### ABOUT THIS TASK
The required answer is each line in the entries below where "between" occurs.

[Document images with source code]
Content starts

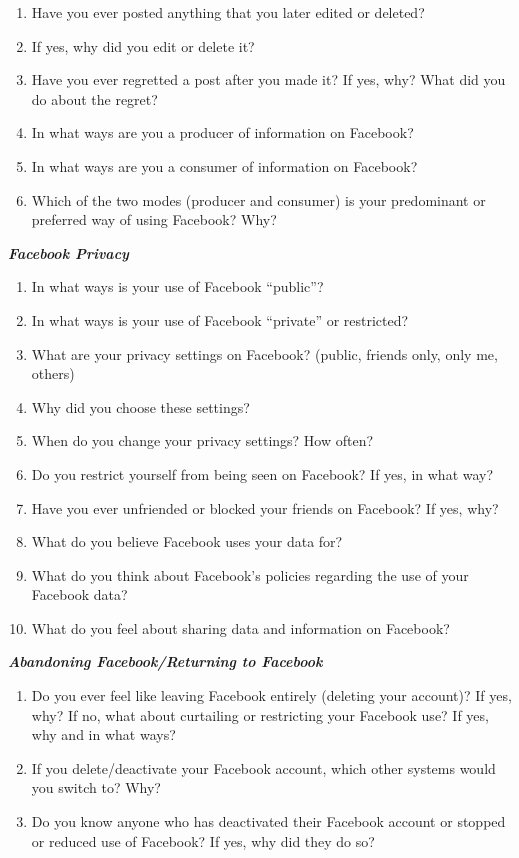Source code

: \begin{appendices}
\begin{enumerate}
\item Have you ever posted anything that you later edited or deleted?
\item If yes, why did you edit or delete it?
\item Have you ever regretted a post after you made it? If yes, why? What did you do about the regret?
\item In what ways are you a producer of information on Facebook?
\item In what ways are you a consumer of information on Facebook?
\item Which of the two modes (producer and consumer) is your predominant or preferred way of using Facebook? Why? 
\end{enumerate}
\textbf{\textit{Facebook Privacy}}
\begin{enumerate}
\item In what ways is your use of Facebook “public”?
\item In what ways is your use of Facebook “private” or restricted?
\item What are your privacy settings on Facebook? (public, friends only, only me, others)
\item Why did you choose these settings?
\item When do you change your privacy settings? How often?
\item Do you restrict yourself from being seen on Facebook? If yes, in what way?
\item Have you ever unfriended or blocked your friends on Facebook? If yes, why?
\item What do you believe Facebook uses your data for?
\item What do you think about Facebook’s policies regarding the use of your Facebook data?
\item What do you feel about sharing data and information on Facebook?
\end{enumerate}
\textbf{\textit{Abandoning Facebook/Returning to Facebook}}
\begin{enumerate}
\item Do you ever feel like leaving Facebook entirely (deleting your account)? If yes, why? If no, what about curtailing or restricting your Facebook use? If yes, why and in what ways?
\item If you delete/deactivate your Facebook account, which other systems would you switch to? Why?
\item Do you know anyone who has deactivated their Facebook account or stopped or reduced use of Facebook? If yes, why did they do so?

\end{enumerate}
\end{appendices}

Content ends
Content starts

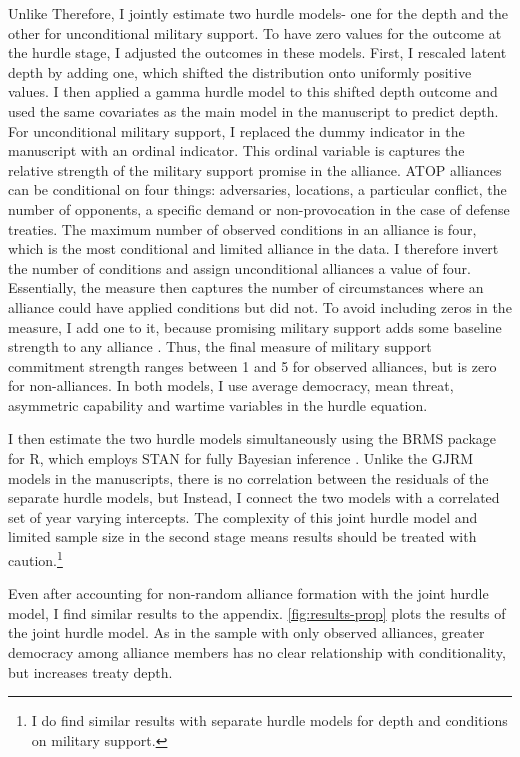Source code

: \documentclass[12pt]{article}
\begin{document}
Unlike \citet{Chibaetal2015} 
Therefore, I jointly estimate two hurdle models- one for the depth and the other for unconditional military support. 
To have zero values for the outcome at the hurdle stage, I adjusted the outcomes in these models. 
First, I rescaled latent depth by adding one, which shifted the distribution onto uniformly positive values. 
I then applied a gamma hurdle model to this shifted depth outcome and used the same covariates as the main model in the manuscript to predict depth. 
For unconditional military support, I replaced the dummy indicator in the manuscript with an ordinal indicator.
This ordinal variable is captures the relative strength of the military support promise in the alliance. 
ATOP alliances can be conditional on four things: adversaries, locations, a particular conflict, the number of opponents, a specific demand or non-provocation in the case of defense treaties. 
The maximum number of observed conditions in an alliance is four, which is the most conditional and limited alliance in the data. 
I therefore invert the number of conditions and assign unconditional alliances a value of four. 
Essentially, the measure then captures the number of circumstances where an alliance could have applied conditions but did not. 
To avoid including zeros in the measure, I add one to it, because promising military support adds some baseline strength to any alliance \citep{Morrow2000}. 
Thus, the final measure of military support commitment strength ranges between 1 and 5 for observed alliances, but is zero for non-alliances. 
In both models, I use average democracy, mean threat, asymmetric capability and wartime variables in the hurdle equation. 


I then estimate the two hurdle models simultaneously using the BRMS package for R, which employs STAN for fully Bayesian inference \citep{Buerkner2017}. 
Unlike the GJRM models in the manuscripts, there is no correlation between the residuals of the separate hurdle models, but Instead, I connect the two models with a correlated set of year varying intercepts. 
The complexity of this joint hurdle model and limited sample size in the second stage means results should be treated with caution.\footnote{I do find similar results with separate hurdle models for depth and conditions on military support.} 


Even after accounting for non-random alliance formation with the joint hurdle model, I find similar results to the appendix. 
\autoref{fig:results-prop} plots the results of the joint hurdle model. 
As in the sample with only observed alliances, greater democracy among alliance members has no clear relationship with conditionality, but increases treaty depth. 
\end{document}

Content ends

### TASK ANSWER
Thus, the final measure of military support commitment strength ranges between 1 and 5 for observed alliances, but is zero for non-alliances. 
Unlike the GJRM models in the manuscripts, there is no correlation between the residuals of the separate hurdle models, but Instead, I connect the two models with a correlated set of year varying intercepts. 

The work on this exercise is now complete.